«Печаль моя светла…» | страница 54
Беспросветно черная ночь. Ни луны, ни огней. Колонна связистов который день уже не шагает, бредет по широкому шоссе в незнакомой пустынной местности. Давно не ели, не спали, не отдыхали. Ног под собой давно не чувствуют. Все молчат, многие спят на ходу. Катушки, как я поняла, с ними неразлучно. И вдруг… в абсолютной темноте и тишине раздаются точно такие же изнемогающе шаркающие звуки от встречной колонны. Кто это? Свои или враги? Никто не знает!!! Стрелять? Но в кого? Наверное, и другой вопрос может встать: зачем?
И две невыносимо уставшие колонны воинов молча расходятся…
Этот символический эпизод, как мне кажется, просто просится в какой-то пацифистский фильм.
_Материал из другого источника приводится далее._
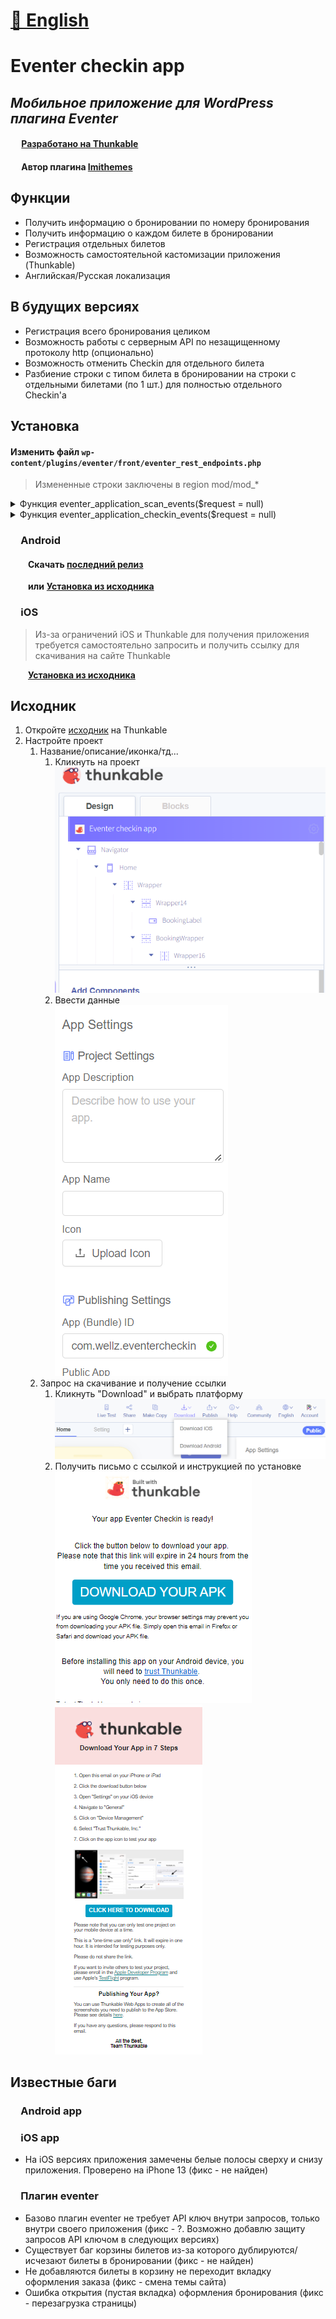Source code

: # [📘 English](https://github.com/Wel-lz/Eventer-checkIn-app/blob/main/README.md)

# Eventer checkin app

## _Мобильное приложение для WordPress плагина Eventer_
#### &emsp; [Разработано на Thunkable](https://thunkable.com)
#### &emsp; Автор плагина [Imithemes](https://eventer.imithemes.com/) 


## Функции

- Получить информацию о бронировании по номеру бронирования
- Получить информацию о каждом билете в бронировании
- Регистрация отдельных билетов
- Возможность самостоятельной кастомизации приложения (Thunkable)
- Английская/Русская локализация

## В будущих версиях
- Регистрация всего бронирования целиком
- Возможность работы с серверным API по незащищенному протоколу http (опционально)
- Возможность отменить Checkin для отдельного билета
- Разбиение строки с типом билета в бронировании на строки с отдельными билетами (по 1 шт.) для полностью отдельного Checkin'а

## Установка

#### Изменить файл `wp-content/plugins/eventer/front/eventer_rest_endpoints.php`

> Измененные строки заключены в region mod/mod_*

<details>
   <summary>Функция eventer_application_scan_events($request = null)</summary>

    function eventer_application_scan_events($request = null)
    {
        $parameters = $request->get_json_params();
        $event = (isset($parameters['event'])) ? $parameters['event'] : '';
        $date = (isset($parameters['date'])) ? $parameters['date'] : '';
        $code = (isset($parameters['code'])) ? $parameters['code'] : '';
        if ($code != '') {
            $codes = explode("-", $code);
            $code = $codes[0];
        }
        $message = '';
        if ($event == "") {
            $message = "Sorry, there are no events to show here.";
        }
        if (date_i18n('Y-m-d', strtotime($date)) < date_i18n('Y-m-d')) {
            $message = "please select date in future";
        }
        if ($code == "") {
            $message = "No barcode found";
        }
        $registrant = eventer_get_registrant_details("id", $code);
        $eventers = array('ID' => "", 'Title' => "", 'Date' => "", 'name' => "", 'email' => "", "status" => "", "amount" => "");
        //$message = "Sorry, no details found";
        if ($registrant) {
            $registrant_email = $registrant->email;
            $ticket_id = $registrant->id;
            $amount = $registrant->amount;
            $username = $registrant->username;
            $status = $registrant->status;
            $event_date = $registrant->eventer_date;
            $event_id = $registrant->eventer;
            $user = unserialize($registrant->user_system);
            $tickets = (isset($user['tickets'])) ? $user['tickets'] : '';
            $woo = "";
            if (!empty($tickets)) {
                foreach ($tickets as $ticket) {
                    $event_woo = $ticket['event'];
                    $date_woo = $ticket['date'];
    
                    if ($event_woo == $event && date_i18n("Y-m-d", strtotime($date)) == date_i18n("Y-m-d", $date_woo)) {
                        $woo = "1";
                        break;
                    }
                    $test = (isset($parameters['test'])) ? $parameters['test'] : '';
                    if ($test != "") {
                        $woo = "2";
                        break;
                    }
                }
            }
            if ($woo == "2") {
                $tickets_info = [];
                foreach ($tickets as $ticket) {
                    if (!in_array($ticket['event'], array_keys($tickets_info))) {
                        $tickets_info[$ticket['event']] = [];
                    }
                    //
                    //$get_key = get_option('eventer-android-app-api-key');
                    //
                    $tickets_info[$ticket['event']][] = [
                        'ticket_id' => $ticket['id'],
                        'event_name' => get_the_title($ticket['event']),
                        'ticket_type' => $ticket['type'],
                        'ticket_name' => $ticket['ticket'],
                        'ticket_date' => date('d-m-Y', $ticket['date']),
                        'quantity' => $ticket['quantity'],
                        'ckechin' => $ticket['checkin']
                    ];
                }
                $eventers = array(
                    'ID' => $ticket_id,
                    'name' => $username,
                    'email' => $registrant_email,
                    "status" => $status,
                    "amount" => $amount,
                    'tickets_data' => $tickets_info
                );
            } elseif ($woo == "1") {
                $eventers = array('ID' => $ticket_id, 'Title' => get_the_title($event), 'Date' => date_i18n("Y-m-d", strtotime($date)), 'name' => $username, 'email' => $registrant_email, "status" => $status, "amount" => $amount);
            } elseif ($event_date == date_i18n('Y-m-d', strtotime($date)) && $event_id == $event) {
                $eventers = array('ID' => $ticket_id, 'Title' => get_the_title($event), 'Date' => date_i18n("Y-m-d", strtotime($date)), 'name' => $username, 'email' => $registrant_email, "status" => $status, "amount" => $amount);
            } else {
                $eventers = array('ID' => "", 'Title' => "", 'Date' => "", 'name' => "", 'email' => "", "status" => "", "amount" => "");
                $message = "Sorry, ticket do not mach with the selected event";
            }
        } else {
            $eventers = array('ID' => "abcd", 'Title' => "", 'Date' => "", 'name' => "", 'email' => "", "status" => "", "amount" => "");
            $message = "Sorry, no details found";
        }
        $response = array("scan" => $eventers, "msg" => $message);
    
        return rest_ensure_response($response);
    }
</details>

<details>
  <summary>Функция eventer_application_checkin_events($request = null)</summary>

    function eventer_application_checkin_events($request = null)
    {
        $parameters = $request->get_json_params();
        $registrant = (isset($parameters['registrant'])) ? $parameters['registrant'] : '';
        $woocommerce_events = eventer_get_settings('eventer_enable_woocommerce_ticketing');
        $registrants = eventer_get_registrant_details('id', $registrant);
        if ($woocommerce_events == 'on') {
            $tickets_updated = array();
            $ticket_exist = $date_verify = $proceed_further = '';
            $user_system = unserialize($registrants->user_system);
            $tickets = (isset($user_system['tickets'])) ? $user_system['tickets'] : array();
            if (!empty($tickets)) {
    #region mod
                if (isset($parameters['mod'])) {
                    $id_tickets_to_checkin = (isset($parameters['id_tickets_to_checkin'])) ? $parameters['id_tickets_to_checkin'] : '';
                    if ($id_tickets_to_checkin != '') {
                        foreach ($tickets as $ticket) {
                            if (in_array($ticket['id'], $id_tickets_to_checkin)) {
                                $check_checkin_status = (isset($ticket['checkin'])) ? $ticket['checkin'] : '';
                                $ticket['checkin'] = $ticket['checkin_date'] = '';
                                $ticket_exist = '1';
                                $date_verify = '1';
                                if ($ticket_exist != '' && $date_verify != '') {
                                    $proceed_further = '1';
                                    $ticket['checkin'] = '1';
                                    $ticket['checkin_date'] = date_i18n('Y-m-d H:i:s');
                                    $tickets_updated[] = $ticket;
                                }
    
                            } else {
                                $tickets_updated[] = $ticket;
                            }
                        }
                        if ($proceed_further != '' && $check_checkin_status == '') {
                            $user_system['tickets'] = $tickets_updated;
                            eventer_update_registrant_details(array('user_system' => serialize($user_system)), $registrant, array("%s", "%s"));
                            $msg = "Successfully check-in";
                        } elseif ($check_checkin_status != '') {
                            $msg = "This ticket is already checked in";
                        }
                    }
                } else {
    #endregion
                    foreach ($tickets as $ticket) {
                        $check_checkin_status = (isset($ticket['checkin'])) ? $ticket['checkin'] : '';
                        $ticket['checkin'] = $ticket['checkin_date'] = '';
                        $ticket_exist = '1';
                        $date_verify = '1';
                        if ($ticket_exist != '' && $date_verify != '') {
                            $proceed_further = '1';
                            $ticket['checkin'] = '1';
                            $ticket['checkin_date'] = date_i18n('Y-m-d H:i:s');
                            $tickets_updated[] = $ticket;
                        }
                    }
                    if ($proceed_further != '' && $check_checkin_status == '') {
                        $user_system['tickets'] = $tickets_updated;
                        eventer_update_registrant_details(array('user_system' => serialize($user_system)), $registrant, array("%s", "%s"));
                        $msg = "Successfully check-in";
                    } elseif ($check_checkin_status != '') {
                        $msg = "This ticket is already checked in";
                    }
    # region mod end bracket
                }
    # endregion
            } else {
                $msg = "It seems the ticket is not related to the details you submiited above.";
            }
        } else {
            $user_system = unserialize($registrants->user_system);
            if (isset($user_system['checkin']) && $user_system['checkin'] == '1') {
                $msg = "This ticket is already checked in";
            } else {
                $user_system['checkin'] = "1";
                $user_system['checkin_date'] = date_i18n('Y-m-d H:i:s');
                eventer_update_registrant_details(array('user_system' => serialize($user_system)), $registrant, array("%s", "%s"));
                $msg = "Successfully check-in";
            }
        }
        $response = array("scan" => "", "msg" => $msg);
    
        return rest_ensure_response($response);
    }

</details>

### &emsp;Android
#### &emsp;&emsp;Скачать [последний релиз](https://github.com/Wel-lz/Eventer-checkIn-app/releases/latest)

&emsp;&emsp;**или**
[**Установка из исходника**](#исходник)

### &emsp;iOS
> Из-за ограничений iOS и Thunkable для получения приложения требуется самостоятельно запросить и получить ссылку для скачивания на сайте Thunkable

&emsp;&emsp;[**Установка из исходника**](#исходник)


## Исходник
1. Откройте [исходник](https://x.thunkable.com/projectPage/626118094be1eb00112ea4e8) на Thunkable
1. Настройте проект
   1. Название/описание/иконка/тд...
      1. Кликнуть на проект<br>![img.png](img/img.png)
      2. Ввести данные<br>![img_1.png](img/img_1.png)
   2. Запрос на скачивание и получение ссылки
      1. Кликнуть "Download" и выбрать платформу<br>![img_2.png](img/img_2.png)
      2. Получить письмо с ссылкой и инструкцией по установке<br>![img_3.png](img/img_3.png)<br>![img_4.png](img/img_4.png)

## Известные баги
### &emsp;Android app


### &emsp;iOS app
- На iOS версиях приложения замечены белые полосы сверху и снизу приложения. Проверено на iPhone 13 (фикс - не найден)

### &emsp;Плагин eventer
- Базово плагин eventer не требует API ключ внутри запросов, только внутри своего приложения (фикс - ?. Возможно добавлю защиту запросов API ключом в следующих версиях)
- Существует баг корзины билетов из-за которого дублируются/исчезают билеты в бронировании (фикс - не найден)
- Не добавляются билеты в корзину не переходит вкладку оформления заказа (фикс - смена темы сайта)
- Ошибка открытия (пустая вкладка) оформления бронирования (фикс - перезагрузка страницы) 
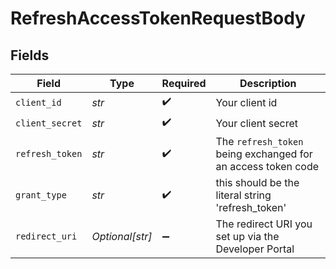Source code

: # RefreshAccessTokenRequestBody


## Fields

| Field                                                        | Type                                                         | Required                                                     | Description                                                  |
| ------------------------------------------------------------ | ------------------------------------------------------------ | ------------------------------------------------------------ | ------------------------------------------------------------ |
| `client_id`                                                  | *str*                                                        | :heavy_check_mark:                                           | Your client id                                               |
| `client_secret`                                              | *str*                                                        | :heavy_check_mark:                                           | Your client secret                                           |
| `refresh_token`                                              | *str*                                                        | :heavy_check_mark:                                           | The `refresh_token` being exchanged for an access token code |
| `grant_type`                                                 | *str*                                                        | :heavy_check_mark:                                           | this should be the literal string 'refresh_token'            |
| `redirect_uri`                                               | *Optional[str]*                                              | :heavy_minus_sign:                                           | The redirect URI you set up via the Developer Portal         |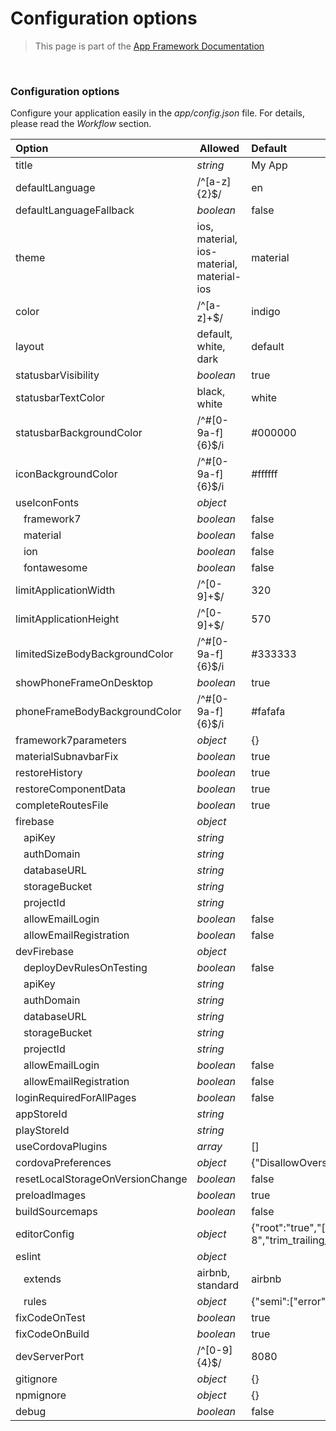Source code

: # Configuration options

> This page is part of the [App Framework Documentation](../DOCUMENTATION.md)

<br />

### Configuration options

Configure your application easily in the *app/config.json* file. For details, please read the *Workflow* section.

<!-- config-options -->
Option | Allowed | Default
:--- |:--- |:---
title | *string* | My App
defaultLanguage | /^[a-z]{2}$/ | en
defaultLanguageFallback | *boolean* | false
theme | ios, material, ios-material, material-ios | material
color | /^[a-z]+$/ | indigo
layout | default, white, dark | default
statusbarVisibility | *boolean* | true
statusbarTextColor | black, white | white
statusbarBackgroundColor | /^#[0-9a-f]{6}$/i | #000000
iconBackgroundColor | /^#[0-9a-f]{6}$/i | #ffffff
useIconFonts | *object* |
&nbsp;&nbsp;&nbsp;framework7 | *boolean* | false
&nbsp;&nbsp;&nbsp;material | *boolean* | false
&nbsp;&nbsp;&nbsp;ion | *boolean* | false
&nbsp;&nbsp;&nbsp;fontawesome | *boolean* | false
limitApplicationWidth | /^[0-9]+$/ | 320
limitApplicationHeight | /^[0-9]+$/ | 570
limitedSizeBodyBackgroundColor | /^#[0-9a-f]{6}$/i | #333333
showPhoneFrameOnDesktop | *boolean* | true
phoneFrameBodyBackgroundColor | /^#[0-9a-f]{6}$/i | #fafafa
framework7parameters | *object* | {}
materialSubnavbarFix | *boolean* | true
restoreHistory | *boolean* | true
restoreComponentData | *boolean* | true
completeRoutesFile | *boolean* | true
firebase | *object* |
&nbsp;&nbsp;&nbsp;apiKey | *string* |
&nbsp;&nbsp;&nbsp;authDomain | *string* |
&nbsp;&nbsp;&nbsp;databaseURL | *string* |
&nbsp;&nbsp;&nbsp;storageBucket | *string* |
&nbsp;&nbsp;&nbsp;projectId | *string* |
&nbsp;&nbsp;&nbsp;allowEmailLogin | *boolean* | false
&nbsp;&nbsp;&nbsp;allowEmailRegistration | *boolean* | false
devFirebase | *object* |
&nbsp;&nbsp;&nbsp;deployDevRulesOnTesting | *boolean* | false
&nbsp;&nbsp;&nbsp;apiKey | *string* |
&nbsp;&nbsp;&nbsp;authDomain | *string* |
&nbsp;&nbsp;&nbsp;databaseURL | *string* |
&nbsp;&nbsp;&nbsp;storageBucket | *string* |
&nbsp;&nbsp;&nbsp;projectId | *string* |
&nbsp;&nbsp;&nbsp;allowEmailLogin | *boolean* | false
&nbsp;&nbsp;&nbsp;allowEmailRegistration | *boolean* | false
loginRequiredForAllPages | *boolean* | false
appStoreId | *string* |
playStoreId | *string* |
useCordovaPlugins | *array* | []
cordovaPreferences | *object* | {"DisallowOverscroll":true}
resetLocalStorageOnVersionChange | *boolean* | false
preloadImages | *boolean* | true
buildSourcemaps | *boolean* | false
editorConfig | *object* | {"root":"true","[*]":null,"indent_style":"space","indent_size":"2","charset":"utf-8","trim_trailing_whitespace":"true","insert_final_newline":"true","end_of_line":"lf","max_line_length":"null"}
eslint | *object* |
&nbsp;&nbsp;&nbsp;extends | airbnb, standard | airbnb
&nbsp;&nbsp;&nbsp;rules | *object* | {"semi":["error","never"]}
fixCodeOnTest | *boolean* | true
fixCodeOnBuild | *boolean* | true
devServerPort | /^[0-9]{4}$/ | 8080
gitignore | *object* | {}
npmignore | *object* | {}
debug | *boolean* | false
<!-- /config-options -->

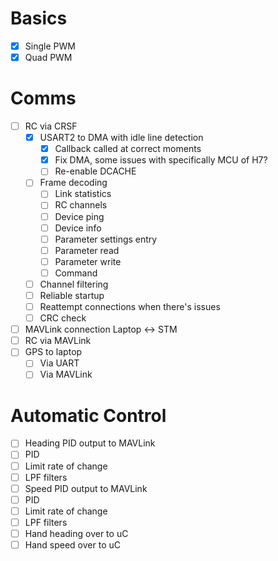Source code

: # Basics
- [x] Single PWM
- [x] Quad PWM

# Comms
- [ ] RC via CRSF
    - [x] USART2 to DMA with idle line detection
        - [x] Callback called at correct moments 
        - [x] Fix DMA, some issues with specifically MCU of H7?
        - [ ] Re-enable DCACHE
    - [ ] Frame decoding
        - [ ] Link statistics
        - [ ] RC channels
        - [ ] Device ping
        - [ ] Device info
        - [ ] Parameter settings entry
        - [ ] Parameter read
        - [ ] Parameter write
        - [ ] Command
    - [ ] Channel filtering
    - [ ] Reliable startup
    - [ ] Reattempt connections when there's issues
    - [ ] CRC check
- [ ] MAVLink connection Laptop <-> STM
- [ ] RC via MAVLink
- [ ] GPS to laptop
    - [ ] Via UART
    - [ ] Via MAVLink 

# Automatic Control
- [ ] Heading PID output to MAVLink
- [ ] PID 
- [ ] Limit rate of change
- [ ] LPF filters 
- [ ] Speed PID output to MAVLink
- [ ] PID 
- [ ] Limit rate of change
- [ ] LPF filters
- [ ] Hand heading over to uC
- [ ] Hand speed over to uC

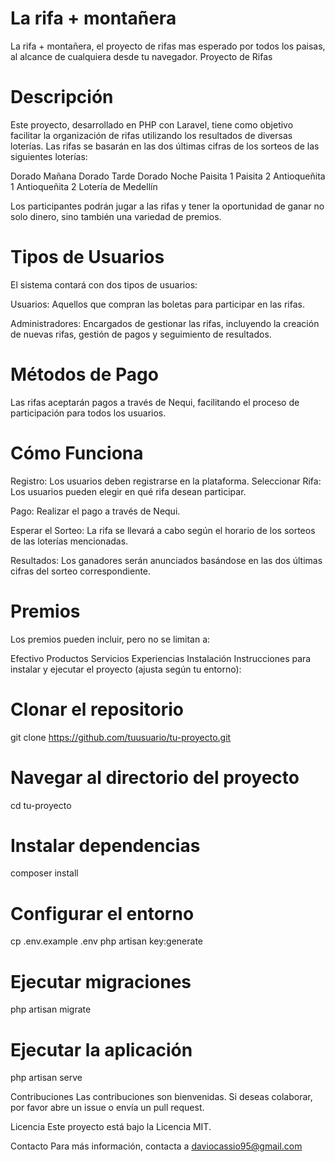 # La rifa + montañera
La rifa + montañera, el proyecto de rifas mas esperado por todos los paisas, al alcance de cualquiera desde tu navegador.
Proyecto de Rifas

# Descripción
Este proyecto, desarrollado en PHP con Laravel, tiene como objetivo facilitar la organización de rifas utilizando los resultados de diversas loterías. Las rifas se basarán en las dos últimas cifras de los sorteos de las siguientes loterías:

Dorado Mañana
Dorado Tarde
Dorado Noche
Paisita 1
Paisita 2
Antioqueñita 1
Antioqueñita 2
Lotería de Medellín

Los participantes podrán jugar a las rifas y tener la oportunidad de ganar no solo dinero, sino también una variedad de premios.

# Tipos de Usuarios
El sistema contará con dos tipos de usuarios:

Usuarios: Aquellos que compran las boletas para participar en las rifas.

Administradores: Encargados de gestionar las rifas, incluyendo la creación de nuevas rifas, gestión de pagos y seguimiento de resultados.

# Métodos de Pago
Las rifas aceptarán pagos a través de Nequi, facilitando el proceso de participación para todos los usuarios.

# Cómo Funciona
Registro: Los usuarios deben registrarse en la plataforma.
Seleccionar Rifa: Los usuarios pueden elegir en qué rifa desean participar.

Pago: Realizar el pago a través de Nequi.

Esperar el Sorteo: La rifa se llevará a cabo según el horario de los sorteos de las loterías mencionadas.

Resultados: Los ganadores serán anunciados basándose en las dos últimas cifras del sorteo correspondiente.

# Premios
Los premios pueden incluir, pero no se limitan a:

Efectivo
Productos
Servicios
Experiencias
Instalación
Instrucciones para instalar y ejecutar el proyecto (ajusta según tu entorno):

# Clonar el repositorio
git clone https://github.com/tuusuario/tu-proyecto.git

# Navegar al directorio del proyecto
cd tu-proyecto

# Instalar dependencias
composer install

# Configurar el entorno
cp .env.example .env
php artisan key:generate

# Ejecutar migraciones
php artisan migrate

# Ejecutar la aplicación
php artisan serve

Contribuciones
Las contribuciones son bienvenidas. Si deseas colaborar, por favor abre un issue o envía un pull request.

Licencia
Este proyecto está bajo la Licencia MIT.

Contacto
Para más información, contacta a daviocassio95@gmail.com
Возвращаясь к первому послевоенному году, не могу промолчать о том, что к нам в дом после папиного возвращения с фронта, как и в других подобных случаях в нашем классе, по своей инициативе однажды пришла в гости Анна Яковлевна. Предлогом для посещения было желание познакомиться с «героем войны» и одновременно наконец «ознакомиться» с условиями жизни своей ученицы. У меня в памяти совсем не осталось следов этой домашней встречи, видимо, она была малоинтересной. Но очень показательным для того времени мне кажется сейчас то, что я узнала из более поздних школьных источников. Оказывается, внимание моей учительницы больше всего тогда привлекли в нашем доме совсем не мои родители, не книги/ноты, даже не старинная мебель (осколки которой спустя десятилетия с благодарностью подобрали полтавские музеи) или женский портрет маслом над пианино, бросающийся в глаза хотя бы своим размером (кстати, чудесный портрет одной из моих двоюродных бабушек работы ее учителя живописи Леонида Осиповича Пастернака). Нет, ее поразил дорогой ковер Янкелевичей и Галочкино пианино, которые, судя по ее словам, могли обеспечить надолго сытую жизнь всем нам, и якобы эти вещи папа привез чуть ли не с фронта (!). Наверное, и в других домах уцелевших фронтовиков ее более всего интриговала ощутимая конкретика – то, что папа считал страшным позором и именовал «плодами мародерства», следы которого в виде мехов и, как тогда говорили, «мануфактуры» я действительно замечала потом у двух своих одноклассниц вплоть до выпуска. Что это было у нашей Анны Яковлевны: частный ли интерес материально озабоченного человека или отражение определенной реальности да и духа времени, зараженного вредоносным вирусом? Сейчас мне трудно судить об этом.